First I will write what is written in the book and then I will ask the question:
Suppose $f:\mathbb{R}^3 \rightarrow \mathbb{R}$ is a real-valued function. Let $v$ and $x \in \mathbb{R}^3$ be fixet vectors and consider the function from $\mathbb{R}$ to $\mathbb{R}$ defined by $t \mapsto f(x+tv)$. The set of points of the form $x+tv, t\in \mathbb{R}$ is the line $L$ through the point $x$ parallel to the vector $v$.

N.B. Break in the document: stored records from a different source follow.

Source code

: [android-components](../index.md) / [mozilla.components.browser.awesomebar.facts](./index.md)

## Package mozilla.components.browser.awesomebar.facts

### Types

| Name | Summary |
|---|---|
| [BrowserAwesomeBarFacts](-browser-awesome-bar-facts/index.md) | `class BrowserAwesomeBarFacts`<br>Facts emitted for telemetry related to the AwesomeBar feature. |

The function $t \mapsto f(x+tv)$ represents the function $f$ restricted to the line $L$. For example, is a bird flies along this line with velocity $v$ so that $x+tv$ is its position at time $t$, and if $f$ represents the temperature as a function of position, then $f(x+tv)$ is the temperature at time $t$. We may ask: How fast are the values of $f$ changing along the line $L$ at the point $x$ ? Because the rate of change of a function is given by a derivative, we could say that the answer to this question is the value of the derivative of this function of $t$ at $t=0$ (when $t=0$, $x+tv$ reduce to $x$). This would be the derivative of $f$ at the point $x$ in the direction of $L$, that is, of $v$.
What is written in bold is my issue. I don't understand the question very well and I can't translate the answer from the text correctly. Why is the answer to that question the value of the derivative of that function of $t$ at $t=0$. Why $t=0$ and not $t=1$?
Thanks :)